Bi-Mu/Sfortec, which was hosted by FieraMilano in Milan at the beginning of October, is one of the most important trade fairs in Europe focusing on metal forming and metal cutting machine tools, robots, automation systems and auxiliary technologies. The entire manufacturing industry refers to this event to update its design methods and to innovate its machinery to build “state of the art” products and be more competitive in the global marketplace.
The 27th edition of the event offered a wide range of technological alternatives and proposals. It highlighted the high level of technological integration which has led to the evolution of machine tools; in particular, machines and systems are now designed around functional modularity, in order to be flexible and easily adaptable to production changes.
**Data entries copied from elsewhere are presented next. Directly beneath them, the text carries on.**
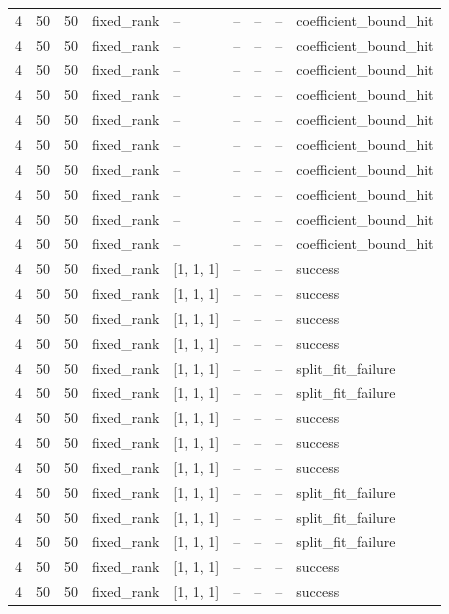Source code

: \begin{longtable}{lllllllll}
4 & 50 & 50 & fixed\_rank & -- & -- & -- & -- & coefficient\_bound\_hit \\
4 & 50 & 50 & fixed\_rank & -- & -- & -- & -- & coefficient\_bound\_hit \\
4 & 50 & 50 & fixed\_rank & -- & -- & -- & -- & coefficient\_bound\_hit \\
4 & 50 & 50 & fixed\_rank & -- & -- & -- & -- & coefficient\_bound\_hit \\
4 & 50 & 50 & fixed\_rank & -- & -- & -- & -- & coefficient\_bound\_hit \\
4 & 50 & 50 & fixed\_rank & -- & -- & -- & -- & coefficient\_bound\_hit \\
4 & 50 & 50 & fixed\_rank & -- & -- & -- & -- & coefficient\_bound\_hit \\
4 & 50 & 50 & fixed\_rank & -- & -- & -- & -- & coefficient\_bound\_hit \\
4 & 50 & 50 & fixed\_rank & -- & -- & -- & -- & coefficient\_bound\_hit \\
4 & 50 & 50 & fixed\_rank & -- & -- & -- & -- & coefficient\_bound\_hit \\
4 & 50 & 50 & fixed\_rank & [1, 1, 1] & -- & -- & -- & success \\
4 & 50 & 50 & fixed\_rank & [1, 1, 1] & -- & -- & -- & success \\
4 & 50 & 50 & fixed\_rank & [1, 1, 1] & -- & -- & -- & success \\
4 & 50 & 50 & fixed\_rank & [1, 1, 1] & -- & -- & -- & success \\
4 & 50 & 50 & fixed\_rank & [1, 1, 1] & -- & -- & -- & split\_fit\_failure \\
4 & 50 & 50 & fixed\_rank & [1, 1, 1] & -- & -- & -- & split\_fit\_failure \\
4 & 50 & 50 & fixed\_rank & [1, 1, 1] & -- & -- & -- & success \\
4 & 50 & 50 & fixed\_rank & [1, 1, 1] & -- & -- & -- & success \\
4 & 50 & 50 & fixed\_rank & [1, 1, 1] & -- & -- & -- & success \\
4 & 50 & 50 & fixed\_rank & [1, 1, 1] & -- & -- & -- & split\_fit\_failure \\
4 & 50 & 50 & fixed\_rank & [1, 1, 1] & -- & -- & -- & split\_fit\_failure \\
4 & 50 & 50 & fixed\_rank & [1, 1, 1] & -- & -- & -- & split\_fit\_failure \\
4 & 50 & 50 & fixed\_rank & [1, 1, 1] & -- & -- & -- & success \\
4 & 50 & 50 & fixed\_rank & [1, 1, 1] & -- & -- & -- & success \\

\end{longtable}
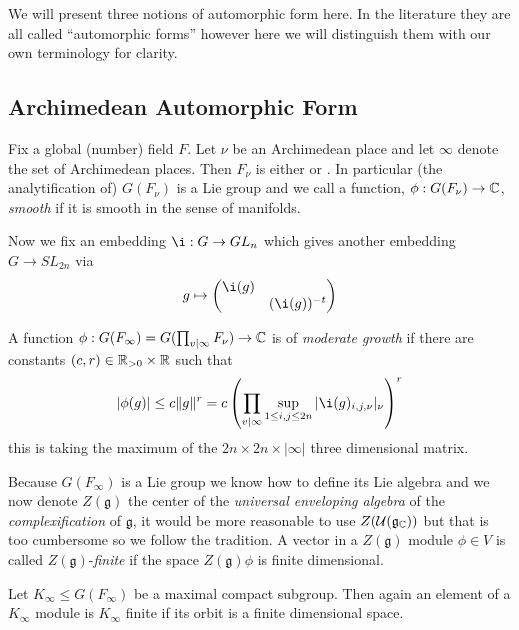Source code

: We will present three notions of automorphic form here. In the literature they are all called ``automorphic forms'' however here we will distinguish them with our own terminology for clarity.

\subsection{Archimedean Automorphic Form}
Fix a global (number) field \(F\). Let \(\nu\) be an Archimedean place and let \(\infty\) denote the set of Archimedean places. Then \(F_\nu\) is either \R or \C. In particular (the analytification of) \(G(F_\nu)\) is a Lie group and we call a function, \(\phi: G(F_\nu) \to \C\), \textit{smooth}  if it is smooth in the sense of manifolds.


Now we fix an embedding \(\i : G\to GL_n\) which gives another embedding \(G\to SL_{2n}\) via
	\[g\mapsto \begin{pmatrix}
		\i (g) & \\
		 & (\i (g))^{-t}
	\end{pmatrix}\]

	A function \(\phi : G(F_\infty) = G(\prod_{v|\infty} F_\nu) \to \C \) is of \textit{moderate growth} if there are constants \((c,r)\in \R_{>0}\times \R\) such that 
	\[|\phi(g)| \leq c\norm{g}^r = c \left(\prod_{v|\infty} \sup_{1\leq i, j\leq 2n} |\i (g)_{i,j, \nu}|_\nu\right)^r\]
	this is taking the maximum of the \(2n\times 2n \times |\infty| \) three dimensional matrix. 


    Because \(G(F_\infty)\) is a Lie group we know how to define its Lie algebra and we now denote \(Z(\mathfrak{g})\) the center of the \textit{universal enveloping algebra} of the \textit{complexification} of \(\mathfrak{g}\), it would be more reasonable to use \(Z(\mathcal{U}(\mathfrak{g}_{\C}))\) but that is too cumbersome so we follow the tradition. 
    A vector in a \(Z(\mathfrak{g})\) module \(\phi\in V\) is called \(Z(\mathfrak{g})\)-\textit{finite} if the space \(Z(\mathfrak{g})\phi\) is finite dimensional. 

	Let \(K_\infty\leq G(F_\infty)\) be a maximal compact subgroup. Then again an element of a \(K_\infty\) module is \(K_\infty\) finite if its orbit is a finite dimensional  space.

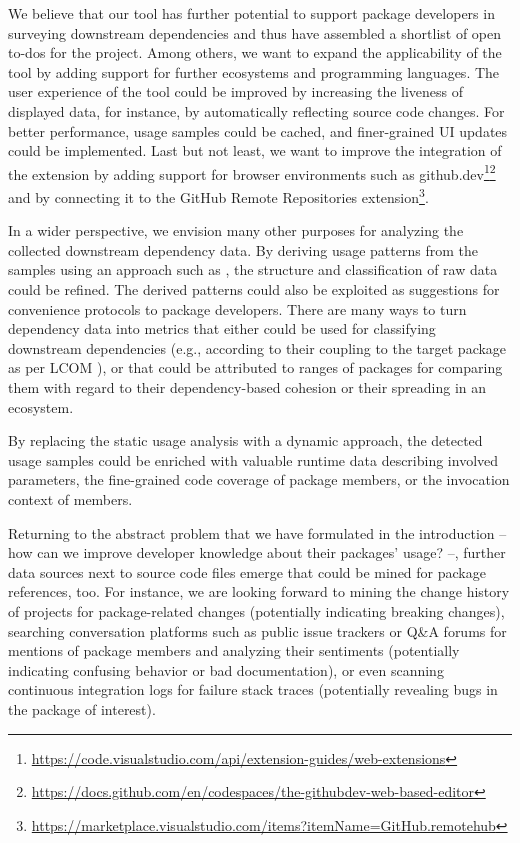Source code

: We believe that our tool has further potential to support package developers in surveying downstream dependencies and thus have assembled a shortlist of open to-dos for the project.
Among others, we want to expand the applicability of the tool by adding support for further ecosystems and programming languages.
The user experience of the tool could be improved by increasing the liveness of displayed data, for instance, by automatically reflecting source code changes.
For better performance, usage samples could be cached, and finer-grained UI updates could be implemented.
Last but not least, we want to improve the integration of the extension by adding support for browser environments such as github.dev\footnote{\url{https://code.visualstudio.com/api/extension-guides/web-extensions}}\footnoteseparator\footnote{\url{https://docs.github.com/en/codespaces/the-githubdev-web-based-editor}} and by connecting it to the GitHub Remote Repositories extension\footnote{\url{https://marketplace.visualstudio.com/items?itemName=GitHub.remotehub}}.

In a wider perspective, we envision many other purposes for analyzing the collected downstream dependency data.
By deriving usage patterns from the samples using an approach such as \cite{zhong2009mapo}, the structure and classification of raw data could be refined.
The derived patterns could also be exploited as suggestions for convenience protocols to package developers.
There are many ways to turn dependency data into metrics that either could be used for classifying downstream dependencies (e.g., according to their coupling to the target package as per LCOM \citep{chidamber1994metrics}), or that could be attributed to ranges of packages for comparing them with regard to their dependency-based cohesion or their spreading in an ecosystem.

By replacing the static usage analysis with a dynamic approach, the detected usage samples could be enriched with valuable runtime data describing involved parameters, the fine-grained code coverage of package members, or the invocation context of members.

Returning to the abstract problem that we have formulated in the introduction -- how can we improve developer knowledge about their packages' usage? --, further data sources next to source code files emerge that could be mined for package references, too.
For instance, we are looking forward to mining the change history of projects for package-related changes (potentially indicating breaking changes), searching conversation platforms such as public issue trackers or Q\&A forums for mentions of package members and analyzing their sentiments (potentially indicating confusing behavior or bad documentation), or even scanning continuous integration logs for failure stack traces (potentially revealing bugs in the package of interest).
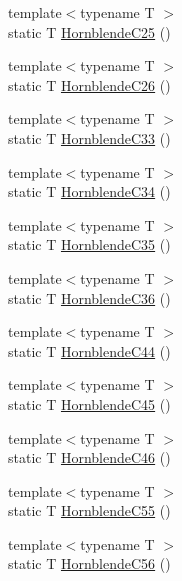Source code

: \begin{DoxyCompactItemize}
\item 
{\footnotesize template$<$typename T $>$ }\\static T \mbox{\hyperlink{namespacempc_1_1data_ab66bbf01d7d0864eb98b3fa93260a745}{Hornblende\+C25}} ()
\item 
{\footnotesize template$<$typename T $>$ }\\static T \mbox{\hyperlink{namespacempc_1_1data_afe3ff9d089373edc9f59f18cf332d248}{Hornblende\+C26}} ()
\item 
{\footnotesize template$<$typename T $>$ }\\static T \mbox{\hyperlink{namespacempc_1_1data_a633fd0ce53057d818dcbb260ee8fa620}{Hornblende\+C33}} ()
\item 
{\footnotesize template$<$typename T $>$ }\\static T \mbox{\hyperlink{namespacempc_1_1data_af11fafc727d70478d7a0ee0c7f1bdffd}{Hornblende\+C34}} ()
\item 
{\footnotesize template$<$typename T $>$ }\\static T \mbox{\hyperlink{namespacempc_1_1data_a2f318bf2ce6b8bdea77f99f8e20329e8}{Hornblende\+C35}} ()
\item 
{\footnotesize template$<$typename T $>$ }\\static T \mbox{\hyperlink{namespacempc_1_1data_a58a1073e772be2c543e3a3ce756e08bf}{Hornblende\+C36}} ()
\item 
{\footnotesize template$<$typename T $>$ }\\static T \mbox{\hyperlink{namespacempc_1_1data_a711981c0ab9a31709771931c708bc731}{Hornblende\+C44}} ()
\item 
{\footnotesize template$<$typename T $>$ }\\static T \mbox{\hyperlink{namespacempc_1_1data_a8b2f87bf61968a18585675bdc0f01c3b}{Hornblende\+C45}} ()
\item 
{\footnotesize template$<$typename T $>$ }\\static T \mbox{\hyperlink{namespacempc_1_1data_af79af0cf116ff23799fbe84e629d2d6e}{Hornblende\+C46}} ()
\item 
{\footnotesize template$<$typename T $>$ }\\static T \mbox{\hyperlink{namespacempc_1_1data_a4563eb08ac0672f5b54cb0ebbe3f72c0}{Hornblende\+C55}} ()
\item 
{\footnotesize template$<$typename T $>$ }\\static T \mbox{\hyperlink{namespacempc_1_1data_a4ffcdae75b9a2bb6129de78381f8be65}{Hornblende\+C56}} ()
\item 

\end{DoxyCompactItemize}
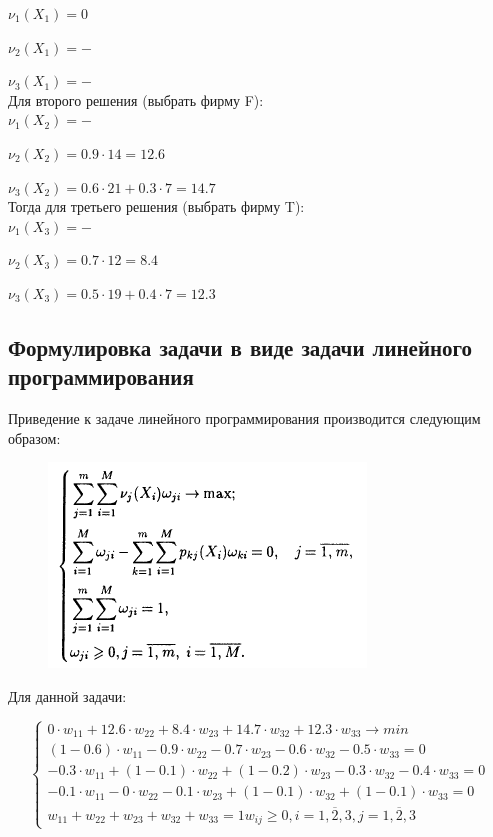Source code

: \documentclass[14pt,a4paper,report]{report}
\begin{document}
$\nu_1(X_1)=0$

$\nu_2(X_1)=-$

$\nu_3(X_1)=-$\\

Для второго решения (выбрать фирму F):\\

$\nu_1(X_2)=-$

$\nu_2(X_2)=0.9\cdot 14=12.6$

$\nu_3(X_2)=0.6\cdot 21+0.3\cdot 7=14.7$\\

Тогда для третьего решения (выбрать фирму T):\\

$\nu_1(X_3)=-$

$\nu_2(X_3)=0.7\cdot 12=8.4$

$\nu_3(X_3)=0.5\cdot 19+0.4\cdot 7=12.3$\\

\clearpage

\subsection{Формулировка задачи в виде задачи линейного программирования}

Приведение к задаче линейного программирования производится следующим образом:

\begin{figure}[h!]
	\centering
	\includegraphics[scale = 0.90]{images/1.png}
	\label{image:1}
\end{figure}

Для данной задачи:

\begin{equation*}
	\begin{cases}
		\text{$0\cdot w_{11}+12.6\cdot w_{22}+8.4\cdot w_{23}+14.7\cdot w_{32}+12.3\cdot w_{33}\rightarrow min$} \\
		\text{$(1-0.6)\cdot w_{11}-0.9\cdot w_{22}-0.7\cdot w_{23}-0.6\cdot w_{32}-0.5\cdot w_{33}=0$} \\
		\text{$-0.3\cdot w_{11}+(1-0.1)\cdot w_{22}+(1-0.2)\cdot w_{23}-0.3\cdot w_{32}-0.4\cdot w_{33}=0$} \\
		\text{$-0.1\cdot w_{11}-0\cdot w_{22}-0.1\cdot w_{23}+(1-0.1)\cdot w_{32}+(1-0.1)\cdot w_{33}=0$} \\
		\text{$w_{11}+w_{22}+w_{23}+w_{32}+w_{33}=1$}
		\text{$w_{ij}\geq 0, i=\overline{1,2,3}, j=\overline{1,2,3}$}
	\end{cases}
\end{equation*}
\end{document}
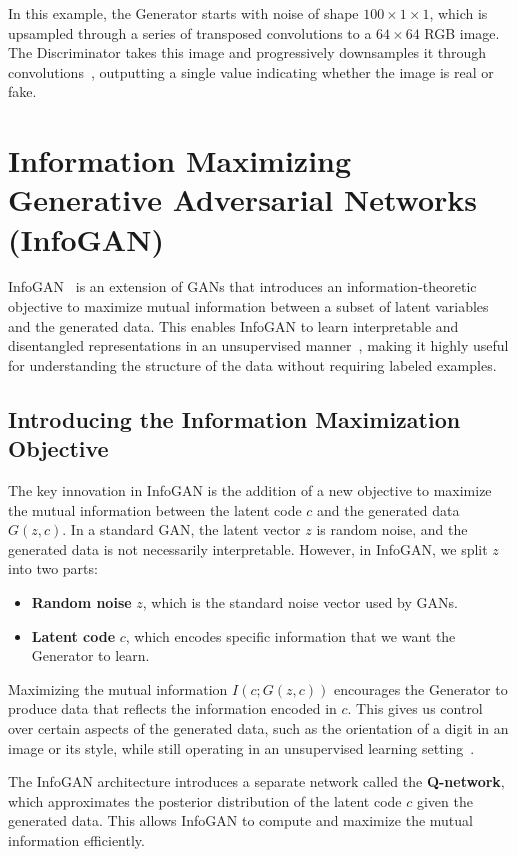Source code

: In this example, the Generator starts with noise of shape \(100 \times 1 \times 1\), which is upsampled through a series of transposed convolutions to a \(64 \times 64\) RGB image. The Discriminator takes this image and progressively downsamples it through convolutions~\cite{lecun2015deep}, outputting a single value indicating whether the image is real or fake.

\section{Information Maximizing Generative Adversarial Networks (InfoGAN)}
InfoGAN~\cite{chen2016infogan} is an extension of GANs that introduces an information-theoretic objective to maximize mutual information between a subset of latent variables and the generated data. This enables InfoGAN to learn interpretable and disentangled representations in an unsupervised manner~\cite{kurutach2018learning}, making it highly useful for understanding the structure of the data without requiring labeled examples.

\subsection{Introducing the Information Maximization Objective}
The key innovation in InfoGAN is the addition of a new objective to maximize the mutual information between the latent code \(c\) and the generated data \(G(z, c)\). In a standard GAN, the latent vector \(z\) is random noise, and the generated data is not necessarily interpretable. However, in InfoGAN, we split \(z\) into two parts:

\begin{itemize}
    \item \textbf{Random noise} \(z\), which is the standard noise vector used by GANs.
    \item \textbf{Latent code} \(c\), which encodes specific information that we want the Generator to learn.
\end{itemize}

Maximizing the mutual information \(I(c; G(z, c))\) encourages the Generator to produce data that reflects the information encoded in \(c\). This gives us control over certain aspects of the generated data, such as the orientation of a digit in an image or its style, while still operating in an unsupervised learning setting~\cite{chen2016infogan}.

The InfoGAN architecture introduces a separate network called the \textbf{Q-network}, which approximates the posterior distribution of the latent code \(c\) given the generated data. This allows InfoGAN to compute and maximize the mutual information efficiently.

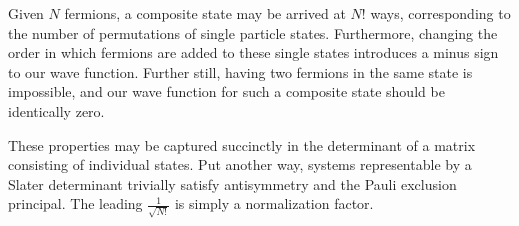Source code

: \documentclass[../qft-for-the-gifted-amateur.tex]{subfiles}
\begin{document}
\begin{questions}
	\begin{solution}
	Given $N$ fermions, a composite state may be arrived at $N!$ ways,
	corresponding to the number of permutations of single particle states.
	Furthermore, changing the order in which fermions are added to these
	single states introduces a minus sign to our wave function. Further
	still, having two fermions in the same state is impossible, and our wave
	function for such a composite state should be identically zero.

	These properties may be captured succinctly in the determinant of a
	matrix consisting of individual states. Put another way, systems
	representable by a Slater determinant trivially satisfy antisymmetry and
	the Pauli exclusion principal. The leading $\frac{1}{\sqrt{N!}}$ is
	simply a normalization factor.
	\end{solution}
\end{questions}
\end{document}
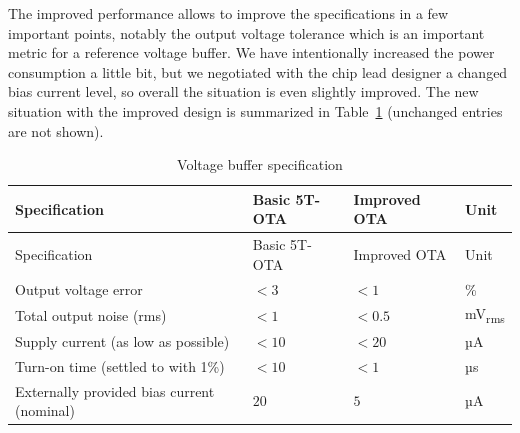 \documentclass[
  a4paper,
  DIV=11,
  numbers=noendperiod]{scrartcl}
\begin{document}
The improved performance allows to improve the specifications in a few
important points, notably the output voltage tolerance which is an
important metric for a reference voltage buffer. We have intentionally
increased the power consumption a little bit, but we negotiated with the
chip lead designer a changed bias current level, so overall the
situation is even slightly improved. The new situation with the improved
design is summarized in Table~\ref{tbl-voltage-buffer-spec-improved}
(unchanged entries are not shown).

\begin{longtable}[]{@{}
  >{\raggedright\arraybackslash}p{}
  >{\centering\arraybackslash}p{}
  >{\centering\arraybackslash}p{}
  >{\centering\arraybackslash}p{}@{}}
\caption{Voltage buffer
specification}\label{tbl-voltage-buffer-spec-improved}\tabularnewline
\toprule\noalign{}
\begin{minipage}[b]{\linewidth}\raggedright
Specification
\end{minipage} & \begin{minipage}[b]{\linewidth}\centering
Basic 5T-OTA
\end{minipage} & \begin{minipage}[b]{\linewidth}\centering
Improved OTA
\end{minipage} & \begin{minipage}[b]{\linewidth}\centering
Unit
\end{minipage} \\
\midrule\noalign{}
\endfirsthead
\toprule\noalign{}
\begin{minipage}[b]{\linewidth}\raggedright
Specification
\end{minipage} & \begin{minipage}[b]{\linewidth}\centering
Basic 5T-OTA
\end{minipage} & \begin{minipage}[b]{\linewidth}\centering
Improved OTA
\end{minipage} & \begin{minipage}[b]{\linewidth}\centering
Unit
\end{minipage} \\
\midrule\noalign{}
\endhead
\bottomrule\noalign{}
\endlastfoot
Output voltage error & \(<3\) & \(<1\) & \% \\
Total output noise (rms) & \(<1\) & \(<0.5\) & mV\textsubscript{rms} \\
Supply current (as low as possible) & \(<10\) & \(<20\) & µA \\
Turn-on time (settled to with 1\%) & \(<10\) & \(<1\) & µs \\
Externally provided bias current (nominal) & \(20\) & \(5\) & µA \\
\end{longtable}
\end{document}
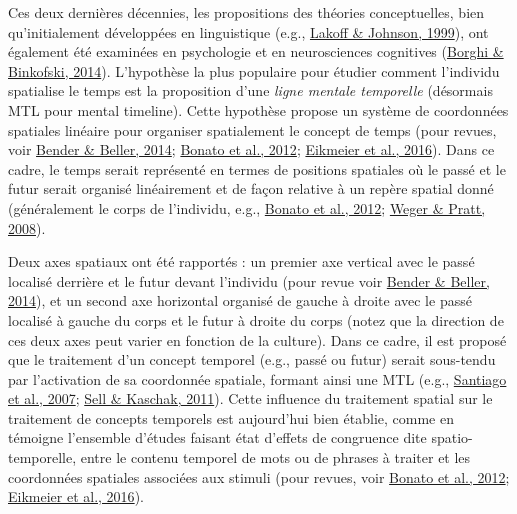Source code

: \documentclass[
  a4paper,12pt,twoside,onecolumn,openright,final,oldfontcommands]{memoir}
\begin{document}
Ces deux dernières décennies, les propositions des théories conceptuelles, bien qu'initialement développées en linguistique (e.g., \protect\hyperlink{ref-lakoff_philosophy_1999}{Lakoff \& Johnson, 1999}), ont également été examinées en psychologie et en neurosciences cognitives (\protect\hyperlink{ref-borghi_words_2014}{Borghi \& Binkofski, 2014}). L'hypothèse la plus populaire pour étudier comment l'individu spatialise le temps est la proposition d'une \emph{ligne mentale temporelle} (désormais MTL pour mental timeline). Cette hypothèse propose un système de coordonnées spatiales linéaire pour organiser spatialement le concept de temps (pour revues, voir \protect\hyperlink{ref-bender_mapping_2014}{Bender \& Beller, 2014}; \protect\hyperlink{ref-bonato_when_2012}{Bonato et al., 2012}; \protect\hyperlink{ref-lewandowska-tomaszczyk_mental_2016}{Eikmeier et al., 2016}). Dans ce cadre, le temps serait représenté en termes de positions spatiales où le passé et le futur serait organisé linéairement et de façon relative à un repère spatial donné (généralement le corps de l'individu, e.g., \protect\hyperlink{ref-bonato_when_2012}{Bonato et al., 2012}; \protect\hyperlink{ref-weger_time_2008}{Weger \& Pratt, 2008}).

Deux axes spatiaux ont été rapportés : un premier axe vertical avec le passé localisé derrière et le futur devant l'individu (pour revue voir \protect\hyperlink{ref-bender_mapping_2014}{Bender \& Beller, 2014}), et un second axe horizontal organisé de gauche à droite avec le passé localisé à gauche du corps et le futur à droite du corps (notez que la direction de ces deux axes peut varier en fonction de la culture). Dans ce cadre, il est proposé que le traitement d'un concept temporel (e.g., passé ou futur) serait sous-tendu par l'activation de sa coordonnée spatiale, formant ainsi une MTL (e.g., \protect\hyperlink{ref-santiago_time_2007}{Santiago et al., 2007}; \protect\hyperlink{ref-sell_processing_2011}{Sell \& Kaschak, 2011}). Cette influence du traitement spatial sur le traitement de concepts temporels est aujourd'hui bien établie, comme en témoigne l'ensemble d'études faisant état d'effets de congruence dite spatio-temporelle, entre le contenu temporel de mots ou de phrases à traiter et les coordonnées spatiales associées aux stimuli (pour revues, voir \protect\hyperlink{ref-bonato_when_2012}{Bonato et al., 2012}; \protect\hyperlink{ref-lewandowska-tomaszczyk_mental_2016}{Eikmeier et al., 2016}).
\end{document}
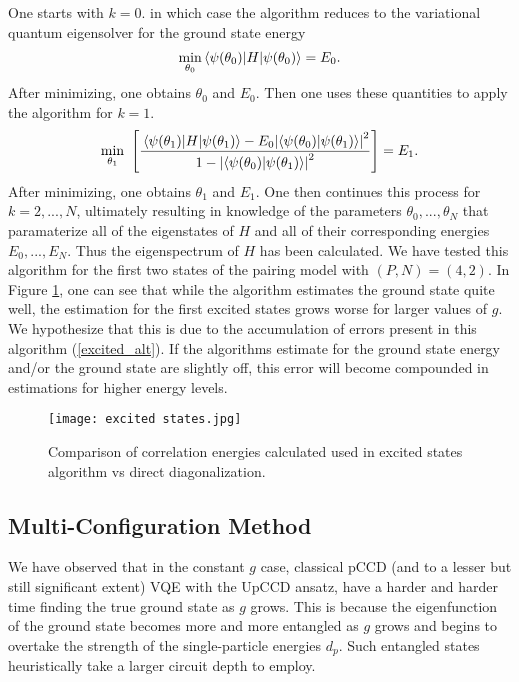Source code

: \documentclass[10pt]{article}
\begin{document}
One starts with $k=0$. in which case the algorithm reduces to the variational quantum eigensolver for the ground state energy
\begin{align}
\underset{\theta_0}{\min}\mel{\psi(\theta_0)}{H}{\psi(\theta_0)}=E_0
.\end{align}
After minimizing, one obtains $\theta_0$ and $E_0$. Then one uses these quantities to apply the algorithm for $k=1$.
\begin{align}
\underset{\theta_1}{\min} \  \left[\frac{\mel{\psi(\theta_1)}{H}{\psi(\theta_1)}-E_0\abs{\bra{\psi(\theta_0)}\ket{\psi(\theta_1)}}^2}{1-\abs{\bra{\psi(\theta_0)}\ket{\psi(\theta_1)}}^2}\right]=E_1
.\end{align}
After minimizing, one obtains $\theta_1$ and $E_1$. One then continues this process for $k=2,...,N$, ultimately resulting in knowledge of the parameters $\theta_0,...,\theta_N$ that paramaterize all of the eigenstates of $H$ and all of their corresponding energies $E_0,...,E_N$. Thus the eigenspectrum of $H$ has been calculated. We have tested this algorithm for the first two states of the pairing model with $(P,N)=(4,2)$. In Figure \ref{fig:excited states}, one can see that while the algorithm estimates the ground state quite well, the estimation for the first excited states grows worse for larger values of $g$. We hypothesize that this is due to the accumulation of errors present in this algorithm (\ref{excited_alt}). If the algorithms estimate for the ground state energy and/or the ground state are slightly off, this error will become compounded in estimations for higher energy levels.

\begin{figure}
    \centering
    \texttt{[image: excited states.jpg]}
    \caption{Comparison of correlation energies calculated used in excited states algorithm vs direct diagonalization.}
    \label{fig:excited states}
\end{figure}

\subsection{Multi-Configuration Method}
\label{subsec:multi_conf}

We have observed that in the constant $g$ case, classical pCCD (and to a lesser but still significant extent) VQE with the UpCCD ansatz, have a harder and harder time finding the true ground state as $g$ grows. This is because the eigenfunction of the ground state becomes more and more entangled as $g$ grows and begins to overtake the strength of the single-particle energies $d_p$. Such entangled states heuristically take a larger circuit depth to employ.
\end{document}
“We are very proud to say that, following the terrible 29 percent decline in production registered in 2009, the Italian machine tools sector is rebounding,” said Michele Perini, president of Fiera Milano. Italian machine builders want to go on and forget the past: this is what the Bi-Mu numbers say. During its five days, the fair hosted 60,000 visitors (3,000 of them coming from abroad) with 1,223 exhibitors from 27 countries occupying 90,000 square meters of display area.
According to the analysis of UCIMU (Italian Machine Tools, Robots and Automation Manufacturers’ Association, www.ucimu.it), the “new manufacturing industry,” which looks at energy saving, production efficiency, and economic and social sustainability, is now ready to re-invest in machine tools. Production systems global consumption in 2010 is expected to total 37.4 billion Euros, up 4.7 percent over 2009, and the UCIMU projects that this positive trend will continue through 2014, when the machine tools market will double its value, coming up to 70.2 billion Euros.
“Data confirm the actual market is recovering,” said Giancarlo Losma, president of UCIMU. “But we know that the domestic demand is still too weak”. The Association is asking the government to continue policies stated last year to support the economic system and help the sector. “We refer to the decree of not charging profits that are reinvested by companies to acquire new machinery.” According to UCIMU, 25 percent of the Italian machines now working in production lines are more than 20 years old, so a decree in this direction could really help the whole economy, also optimizing many production sites.
The next edition of Bi-Mu/Sfortec is scheduled for Oct. 2-6, 2012, in Milan.